• _WHAT YOU HAVE TO DO_:
Go through the entries and tally the lines containing the word "updatedAt". Only the total is wanted.

• _RECORDS FOR THIS EXERCISE_:
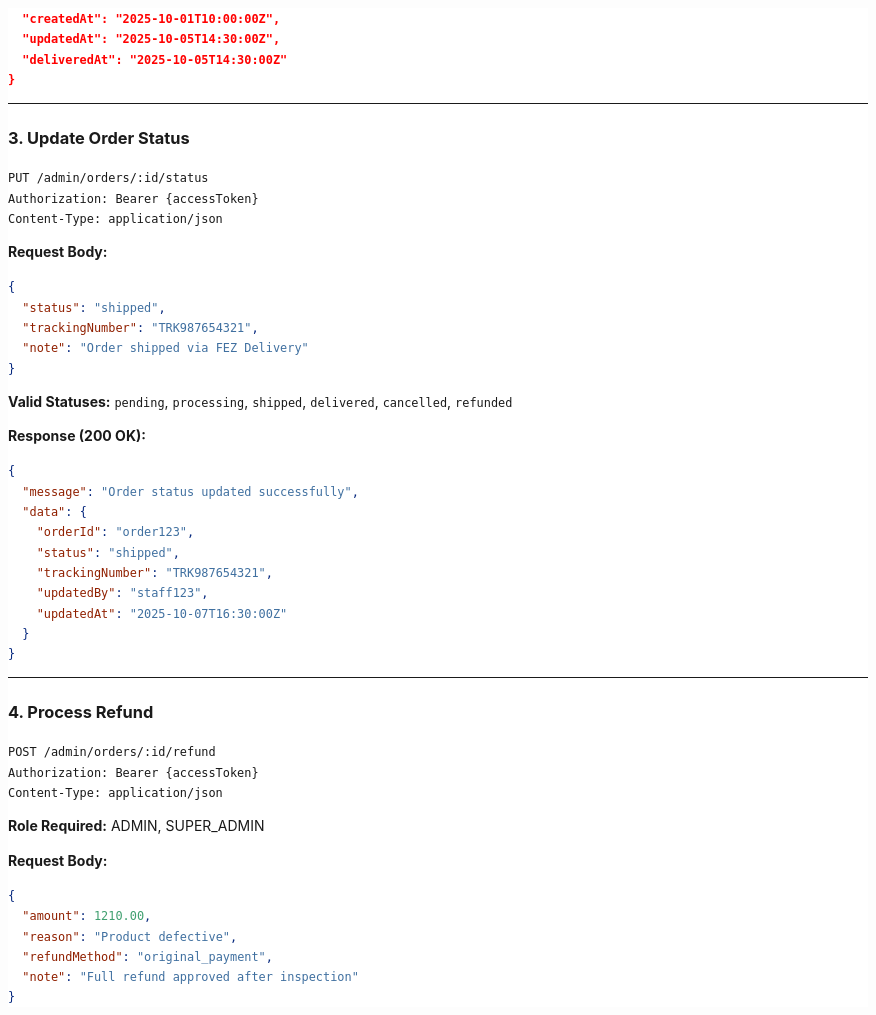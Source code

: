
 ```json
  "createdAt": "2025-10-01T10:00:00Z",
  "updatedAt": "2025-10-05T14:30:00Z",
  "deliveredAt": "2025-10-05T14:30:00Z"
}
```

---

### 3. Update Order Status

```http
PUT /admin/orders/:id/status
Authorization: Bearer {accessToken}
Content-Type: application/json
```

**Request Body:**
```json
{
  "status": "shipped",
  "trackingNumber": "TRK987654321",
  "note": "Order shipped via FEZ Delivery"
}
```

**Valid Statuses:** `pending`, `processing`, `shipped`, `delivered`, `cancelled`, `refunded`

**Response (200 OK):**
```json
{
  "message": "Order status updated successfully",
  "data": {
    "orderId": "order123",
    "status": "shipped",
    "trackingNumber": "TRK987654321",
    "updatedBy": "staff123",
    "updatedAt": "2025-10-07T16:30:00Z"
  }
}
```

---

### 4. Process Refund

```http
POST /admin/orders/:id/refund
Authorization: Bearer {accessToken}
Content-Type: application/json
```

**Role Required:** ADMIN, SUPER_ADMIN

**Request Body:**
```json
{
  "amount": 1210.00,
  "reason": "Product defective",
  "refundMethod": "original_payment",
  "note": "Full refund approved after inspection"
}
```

• _ANSWER TO THE EXERCISE_:
2